Second To None tells the story of Frederick Butterfield, a failed inventor who has always played second fiddle to his mere one minute older twin brother Herman. When Herman becomes the world’s oldest man, Frederick finally sees his opportunity to be first place. He’ll just have to kill his brother to do it.
Written and directed by Vincent Gallagher and produced by Damian Farrell as part of the Irish Film Board/RTÉ Frameworks scheme, the film is animated by Jason Watts (Igam Ogam) with stunning production design and character fabrication coming from Aoife Noonan (A Terrible Hullabaloo) and Pierre Butler respectively.
Written and directed by Jim Sheridan, based on a true story by Lise Hand, and starring Salma Hayek Pinault, 11th Hour explores what unites rather than divides us, against the dramatic backdrop of 9/11. Maria José (Salma Hayek Pinault) and her Irish husband run a bar in uptown Manhattan. On the evening of 9/11 it is heaving with shell-shocked locals and battle weary troops from the NYPD, united in disbelief, grief and anger. On the TV screens, the sports channels have been replaced by news channels that swirl with images of the collapsing Twin Towers and the face of terror suspect Osama Bin Laden. The atmosphere in the bar is very tense, with everyone looking for someone to blame for the horrific attack on the city. One angry member of the NYPD brandishes a loaded pistol: ‘Just in case.’ Others join him. An older cop tries to calm the perilous situation when a surprise visitor enters the bar. Maria José seizes the occasion to take back control of her bar in an unexpected and bold way, leaving everyone to reflect on how profoundly the entire landscape of America had been changed when the Towers fell.
Speaking about his film, multiple Academy Award-nominated director Jim Sheridan recalled:
I read an article by a journalist called Lise Hand, and I said to her I thought it was a great idea for a story on 9/11. And 9/11 had imprinted on my mind, it was the first time everybody in New York came together, but it seemed to be that from that event the world took a very different turn. I thought of Lise’s story and I said you know that could be a timely thing but we have to do it in three months. So I wanted to make something that was showing what America was before 9/11 because I think it’s changed since then.
Producer Rachel Lysaght added:
We’re so proud to have the international premiere of 11th Hour at Tribeca. The festival’s strong connection to 9/11 makes this a very special, and emotional event – particularly to screen the film in front of a New York audience only a half a mile from Ground Zero.” Also speaking to the movie’s ambition, writer and producer Oskar Slingerland; “9/11 was a very painful time for New York, the USA and the entire world actually.
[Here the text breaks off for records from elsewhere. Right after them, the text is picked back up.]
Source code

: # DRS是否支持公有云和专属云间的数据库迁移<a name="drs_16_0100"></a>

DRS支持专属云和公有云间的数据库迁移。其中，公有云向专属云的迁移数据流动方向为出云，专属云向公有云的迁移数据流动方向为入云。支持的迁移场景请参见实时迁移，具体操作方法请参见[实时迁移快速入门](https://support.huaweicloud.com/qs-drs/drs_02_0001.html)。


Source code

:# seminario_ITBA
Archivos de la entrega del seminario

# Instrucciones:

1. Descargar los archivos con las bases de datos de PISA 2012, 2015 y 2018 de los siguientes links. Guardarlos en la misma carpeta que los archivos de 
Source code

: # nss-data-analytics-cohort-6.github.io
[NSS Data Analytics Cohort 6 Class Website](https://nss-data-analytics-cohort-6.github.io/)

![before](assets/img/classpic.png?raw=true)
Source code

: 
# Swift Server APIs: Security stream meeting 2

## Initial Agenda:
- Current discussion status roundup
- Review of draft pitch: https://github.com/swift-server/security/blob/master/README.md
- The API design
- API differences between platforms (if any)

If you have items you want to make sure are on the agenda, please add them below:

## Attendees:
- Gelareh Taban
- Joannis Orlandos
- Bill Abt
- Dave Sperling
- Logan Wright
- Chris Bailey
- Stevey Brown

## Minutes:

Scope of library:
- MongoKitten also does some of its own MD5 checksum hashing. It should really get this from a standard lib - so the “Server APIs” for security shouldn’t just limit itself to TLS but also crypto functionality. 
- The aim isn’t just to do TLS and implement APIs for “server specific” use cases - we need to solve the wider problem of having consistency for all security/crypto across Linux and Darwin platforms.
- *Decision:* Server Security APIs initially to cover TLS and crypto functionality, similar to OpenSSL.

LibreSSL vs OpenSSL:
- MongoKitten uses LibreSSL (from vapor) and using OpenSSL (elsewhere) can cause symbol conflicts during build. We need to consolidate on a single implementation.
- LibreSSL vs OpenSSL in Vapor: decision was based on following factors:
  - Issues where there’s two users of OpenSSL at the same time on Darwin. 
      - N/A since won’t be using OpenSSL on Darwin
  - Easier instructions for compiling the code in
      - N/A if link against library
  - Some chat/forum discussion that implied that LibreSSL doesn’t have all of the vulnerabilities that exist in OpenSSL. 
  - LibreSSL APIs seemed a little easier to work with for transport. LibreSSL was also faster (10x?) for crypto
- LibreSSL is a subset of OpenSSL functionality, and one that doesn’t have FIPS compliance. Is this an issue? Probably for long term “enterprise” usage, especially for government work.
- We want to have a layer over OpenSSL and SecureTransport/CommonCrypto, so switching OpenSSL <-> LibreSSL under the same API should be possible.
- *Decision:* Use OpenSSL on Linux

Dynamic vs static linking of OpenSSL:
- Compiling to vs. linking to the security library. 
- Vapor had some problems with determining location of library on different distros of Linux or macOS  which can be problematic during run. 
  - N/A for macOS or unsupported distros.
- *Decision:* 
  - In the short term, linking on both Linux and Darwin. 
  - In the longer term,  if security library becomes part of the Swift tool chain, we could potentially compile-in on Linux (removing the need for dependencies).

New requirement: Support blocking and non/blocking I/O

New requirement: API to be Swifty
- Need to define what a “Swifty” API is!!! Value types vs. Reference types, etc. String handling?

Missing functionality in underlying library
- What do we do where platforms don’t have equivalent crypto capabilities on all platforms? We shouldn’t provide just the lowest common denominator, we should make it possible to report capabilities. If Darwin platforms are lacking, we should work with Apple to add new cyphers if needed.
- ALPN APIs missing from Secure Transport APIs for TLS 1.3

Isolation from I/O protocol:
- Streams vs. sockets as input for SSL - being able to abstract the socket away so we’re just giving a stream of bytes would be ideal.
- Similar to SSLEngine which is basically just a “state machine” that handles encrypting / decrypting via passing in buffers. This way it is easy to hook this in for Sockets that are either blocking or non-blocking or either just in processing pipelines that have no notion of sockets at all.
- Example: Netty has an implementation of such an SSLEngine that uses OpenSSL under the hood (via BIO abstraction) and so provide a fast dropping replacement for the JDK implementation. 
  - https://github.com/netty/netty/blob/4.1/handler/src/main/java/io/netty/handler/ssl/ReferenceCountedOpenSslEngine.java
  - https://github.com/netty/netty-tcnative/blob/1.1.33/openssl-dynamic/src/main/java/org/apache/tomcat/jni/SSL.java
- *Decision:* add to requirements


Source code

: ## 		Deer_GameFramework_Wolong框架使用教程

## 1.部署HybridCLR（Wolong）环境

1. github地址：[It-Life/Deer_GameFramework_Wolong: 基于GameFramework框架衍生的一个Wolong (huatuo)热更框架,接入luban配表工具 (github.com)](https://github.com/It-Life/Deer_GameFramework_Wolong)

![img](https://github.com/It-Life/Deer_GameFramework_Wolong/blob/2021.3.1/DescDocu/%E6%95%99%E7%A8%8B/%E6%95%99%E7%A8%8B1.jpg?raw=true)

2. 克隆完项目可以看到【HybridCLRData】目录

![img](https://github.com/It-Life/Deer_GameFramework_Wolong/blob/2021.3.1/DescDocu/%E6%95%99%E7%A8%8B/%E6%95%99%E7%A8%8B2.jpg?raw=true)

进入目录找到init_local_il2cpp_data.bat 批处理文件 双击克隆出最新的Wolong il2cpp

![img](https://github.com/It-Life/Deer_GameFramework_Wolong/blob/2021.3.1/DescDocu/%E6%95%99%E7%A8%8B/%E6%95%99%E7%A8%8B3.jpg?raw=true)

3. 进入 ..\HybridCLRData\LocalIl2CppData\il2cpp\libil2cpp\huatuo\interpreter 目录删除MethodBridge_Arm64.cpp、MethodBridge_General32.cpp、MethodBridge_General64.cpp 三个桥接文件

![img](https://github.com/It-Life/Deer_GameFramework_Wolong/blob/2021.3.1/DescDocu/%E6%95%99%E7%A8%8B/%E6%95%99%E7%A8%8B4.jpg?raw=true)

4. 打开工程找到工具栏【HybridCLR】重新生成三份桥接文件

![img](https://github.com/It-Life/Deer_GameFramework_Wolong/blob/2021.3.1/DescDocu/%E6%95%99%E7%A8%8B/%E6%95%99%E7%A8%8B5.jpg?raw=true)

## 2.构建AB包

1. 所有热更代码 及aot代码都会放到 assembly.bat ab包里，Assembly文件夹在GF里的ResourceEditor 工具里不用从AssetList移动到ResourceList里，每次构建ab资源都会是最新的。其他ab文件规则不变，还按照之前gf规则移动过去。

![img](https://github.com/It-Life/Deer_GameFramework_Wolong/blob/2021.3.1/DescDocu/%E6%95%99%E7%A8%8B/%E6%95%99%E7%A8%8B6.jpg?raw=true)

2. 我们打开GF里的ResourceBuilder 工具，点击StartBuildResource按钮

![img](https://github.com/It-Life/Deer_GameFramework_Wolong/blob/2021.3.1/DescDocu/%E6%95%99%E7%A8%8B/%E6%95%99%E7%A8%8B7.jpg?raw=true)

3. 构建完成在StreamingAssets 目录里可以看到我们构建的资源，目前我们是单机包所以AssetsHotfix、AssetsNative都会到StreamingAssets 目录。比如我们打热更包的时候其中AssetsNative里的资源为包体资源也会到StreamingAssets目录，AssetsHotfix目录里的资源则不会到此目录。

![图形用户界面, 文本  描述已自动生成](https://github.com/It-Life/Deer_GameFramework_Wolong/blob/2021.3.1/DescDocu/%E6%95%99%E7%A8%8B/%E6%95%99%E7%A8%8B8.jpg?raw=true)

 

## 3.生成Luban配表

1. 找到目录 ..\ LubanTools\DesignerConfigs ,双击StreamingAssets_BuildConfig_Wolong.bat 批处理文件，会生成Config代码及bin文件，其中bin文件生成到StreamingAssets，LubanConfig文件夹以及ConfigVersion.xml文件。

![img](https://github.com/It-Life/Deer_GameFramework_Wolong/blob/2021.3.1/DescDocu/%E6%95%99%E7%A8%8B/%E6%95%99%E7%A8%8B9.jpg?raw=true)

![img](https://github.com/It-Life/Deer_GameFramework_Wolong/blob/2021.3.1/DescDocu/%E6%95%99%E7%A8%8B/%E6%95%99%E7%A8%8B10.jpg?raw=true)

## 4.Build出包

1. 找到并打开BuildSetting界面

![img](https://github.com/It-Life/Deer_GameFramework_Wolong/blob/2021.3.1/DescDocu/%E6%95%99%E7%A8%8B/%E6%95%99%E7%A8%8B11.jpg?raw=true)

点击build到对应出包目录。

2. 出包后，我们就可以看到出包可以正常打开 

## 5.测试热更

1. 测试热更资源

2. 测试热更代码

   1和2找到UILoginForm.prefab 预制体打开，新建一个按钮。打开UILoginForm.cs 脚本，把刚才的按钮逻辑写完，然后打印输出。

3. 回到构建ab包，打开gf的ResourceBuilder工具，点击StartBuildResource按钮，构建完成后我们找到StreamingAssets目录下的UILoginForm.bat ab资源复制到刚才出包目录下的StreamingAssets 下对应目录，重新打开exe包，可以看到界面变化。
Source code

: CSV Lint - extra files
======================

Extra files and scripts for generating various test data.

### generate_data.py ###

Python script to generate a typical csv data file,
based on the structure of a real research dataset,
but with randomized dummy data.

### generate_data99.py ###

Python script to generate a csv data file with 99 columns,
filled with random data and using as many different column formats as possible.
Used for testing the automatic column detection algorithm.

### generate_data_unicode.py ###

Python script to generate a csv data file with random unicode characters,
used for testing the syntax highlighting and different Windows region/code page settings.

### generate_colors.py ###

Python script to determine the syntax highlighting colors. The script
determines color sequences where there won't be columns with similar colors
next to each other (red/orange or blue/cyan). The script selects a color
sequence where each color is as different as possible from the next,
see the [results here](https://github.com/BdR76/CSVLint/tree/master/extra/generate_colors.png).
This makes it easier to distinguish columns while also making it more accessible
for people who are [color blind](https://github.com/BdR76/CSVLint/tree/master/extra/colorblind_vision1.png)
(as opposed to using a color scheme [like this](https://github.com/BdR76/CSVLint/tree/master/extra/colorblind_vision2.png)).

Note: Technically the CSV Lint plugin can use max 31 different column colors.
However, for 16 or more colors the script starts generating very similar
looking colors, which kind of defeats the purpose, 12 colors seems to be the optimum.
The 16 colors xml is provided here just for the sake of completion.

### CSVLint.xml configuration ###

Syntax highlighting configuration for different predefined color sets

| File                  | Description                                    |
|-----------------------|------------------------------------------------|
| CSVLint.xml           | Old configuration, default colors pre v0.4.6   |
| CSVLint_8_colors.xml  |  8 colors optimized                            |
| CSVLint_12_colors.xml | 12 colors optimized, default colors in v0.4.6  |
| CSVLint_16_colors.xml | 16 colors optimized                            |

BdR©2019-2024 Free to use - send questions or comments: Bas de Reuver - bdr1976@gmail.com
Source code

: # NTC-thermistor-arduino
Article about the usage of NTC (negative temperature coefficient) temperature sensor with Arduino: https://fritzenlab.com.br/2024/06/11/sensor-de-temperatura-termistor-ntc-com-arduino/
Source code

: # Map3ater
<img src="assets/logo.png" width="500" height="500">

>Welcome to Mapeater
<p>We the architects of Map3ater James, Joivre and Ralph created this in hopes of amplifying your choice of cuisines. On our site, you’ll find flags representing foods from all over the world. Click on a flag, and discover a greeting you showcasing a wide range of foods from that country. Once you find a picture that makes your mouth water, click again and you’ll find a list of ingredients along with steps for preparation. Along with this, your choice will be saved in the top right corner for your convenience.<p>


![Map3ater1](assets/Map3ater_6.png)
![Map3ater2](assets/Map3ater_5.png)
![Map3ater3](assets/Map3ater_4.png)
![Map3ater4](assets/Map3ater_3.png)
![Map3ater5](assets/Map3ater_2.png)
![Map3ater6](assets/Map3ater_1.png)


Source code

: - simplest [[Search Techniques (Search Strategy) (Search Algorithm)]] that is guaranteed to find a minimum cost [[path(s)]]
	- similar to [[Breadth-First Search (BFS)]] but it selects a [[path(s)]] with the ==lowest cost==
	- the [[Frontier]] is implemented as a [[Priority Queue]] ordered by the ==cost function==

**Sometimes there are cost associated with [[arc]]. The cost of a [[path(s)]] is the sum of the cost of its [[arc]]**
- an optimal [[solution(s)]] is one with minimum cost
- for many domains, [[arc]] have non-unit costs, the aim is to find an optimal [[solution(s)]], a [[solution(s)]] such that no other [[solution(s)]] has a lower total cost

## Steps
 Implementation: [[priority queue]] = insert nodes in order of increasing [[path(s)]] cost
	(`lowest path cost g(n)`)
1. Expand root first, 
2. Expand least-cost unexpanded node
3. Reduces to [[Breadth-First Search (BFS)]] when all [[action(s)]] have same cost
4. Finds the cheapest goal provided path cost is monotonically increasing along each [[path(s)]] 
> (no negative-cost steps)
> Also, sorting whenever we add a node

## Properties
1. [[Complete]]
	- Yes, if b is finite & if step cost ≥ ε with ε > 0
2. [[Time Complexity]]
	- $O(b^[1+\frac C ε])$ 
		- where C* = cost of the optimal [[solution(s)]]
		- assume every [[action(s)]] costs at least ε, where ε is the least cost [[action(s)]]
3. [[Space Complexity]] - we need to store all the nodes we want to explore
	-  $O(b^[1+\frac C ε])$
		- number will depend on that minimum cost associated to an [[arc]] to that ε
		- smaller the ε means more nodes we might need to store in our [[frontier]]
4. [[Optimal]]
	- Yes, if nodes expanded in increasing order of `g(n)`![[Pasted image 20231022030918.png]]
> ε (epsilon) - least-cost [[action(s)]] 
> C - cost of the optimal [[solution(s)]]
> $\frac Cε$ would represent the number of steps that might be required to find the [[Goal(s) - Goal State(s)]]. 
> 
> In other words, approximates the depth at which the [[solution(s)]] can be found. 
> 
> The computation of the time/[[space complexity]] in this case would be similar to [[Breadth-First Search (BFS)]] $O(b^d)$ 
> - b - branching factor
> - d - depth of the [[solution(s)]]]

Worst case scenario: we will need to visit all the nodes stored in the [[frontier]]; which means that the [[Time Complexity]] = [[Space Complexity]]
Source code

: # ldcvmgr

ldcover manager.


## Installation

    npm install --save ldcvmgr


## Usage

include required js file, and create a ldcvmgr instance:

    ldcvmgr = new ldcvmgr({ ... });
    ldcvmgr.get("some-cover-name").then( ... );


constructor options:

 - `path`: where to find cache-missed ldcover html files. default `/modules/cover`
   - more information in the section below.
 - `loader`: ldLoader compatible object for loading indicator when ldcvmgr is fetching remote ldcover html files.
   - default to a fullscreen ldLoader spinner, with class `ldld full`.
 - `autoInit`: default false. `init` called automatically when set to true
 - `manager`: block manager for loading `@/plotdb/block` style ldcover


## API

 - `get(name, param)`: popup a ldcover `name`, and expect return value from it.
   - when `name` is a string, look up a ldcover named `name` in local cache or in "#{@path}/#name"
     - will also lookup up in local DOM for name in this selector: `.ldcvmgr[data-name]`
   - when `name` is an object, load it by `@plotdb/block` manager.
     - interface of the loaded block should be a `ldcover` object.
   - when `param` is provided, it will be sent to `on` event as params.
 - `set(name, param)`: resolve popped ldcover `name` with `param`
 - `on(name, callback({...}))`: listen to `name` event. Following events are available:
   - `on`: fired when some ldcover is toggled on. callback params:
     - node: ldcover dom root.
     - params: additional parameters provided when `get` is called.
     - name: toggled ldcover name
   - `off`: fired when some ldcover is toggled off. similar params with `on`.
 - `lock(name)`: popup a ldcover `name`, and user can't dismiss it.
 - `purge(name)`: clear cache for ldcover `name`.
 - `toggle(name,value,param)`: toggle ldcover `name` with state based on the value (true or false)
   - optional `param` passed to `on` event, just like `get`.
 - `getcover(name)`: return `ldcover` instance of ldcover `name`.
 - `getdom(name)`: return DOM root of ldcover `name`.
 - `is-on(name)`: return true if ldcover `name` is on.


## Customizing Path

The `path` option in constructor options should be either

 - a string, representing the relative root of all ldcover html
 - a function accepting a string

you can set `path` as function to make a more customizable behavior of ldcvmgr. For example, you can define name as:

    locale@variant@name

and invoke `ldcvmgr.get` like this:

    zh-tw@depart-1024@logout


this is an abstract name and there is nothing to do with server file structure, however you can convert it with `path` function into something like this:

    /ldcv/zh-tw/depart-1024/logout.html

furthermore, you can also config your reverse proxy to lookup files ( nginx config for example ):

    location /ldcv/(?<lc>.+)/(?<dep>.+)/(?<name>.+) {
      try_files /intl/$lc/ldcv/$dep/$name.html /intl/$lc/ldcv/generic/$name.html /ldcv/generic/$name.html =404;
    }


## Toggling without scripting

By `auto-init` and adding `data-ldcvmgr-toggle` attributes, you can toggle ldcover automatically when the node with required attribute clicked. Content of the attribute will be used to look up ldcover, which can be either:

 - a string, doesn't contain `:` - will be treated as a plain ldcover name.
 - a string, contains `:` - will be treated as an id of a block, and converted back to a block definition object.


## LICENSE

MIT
Making a movie about it is risky and 11th Hour no doubt brings back those dark memories but we hope the audience will feel it does so in a respectful way.
Salma Hayek Pinault spoke to the timely nature of the movie:
I do think that the only way that humanity can survive is if we start falling in love again with humanity for all that it is. Or else we’re going to kill it. And we have to again fall in love with life – but not just yours. Life itself, and learn to respect it.
11th Hour is a Hell’s Kitchen production in association with Universidad de Guadalajara and Canal 44 in association with Underground Films.
The Shorts program is a part of the 2017 Tribeca Film Festival, which runs April 19-30.
Animated Shorts Curated by Whoopi G
The Animated shorts program showcases imaginative storytelling and captivating craft. This program is suggested for those 14 and older.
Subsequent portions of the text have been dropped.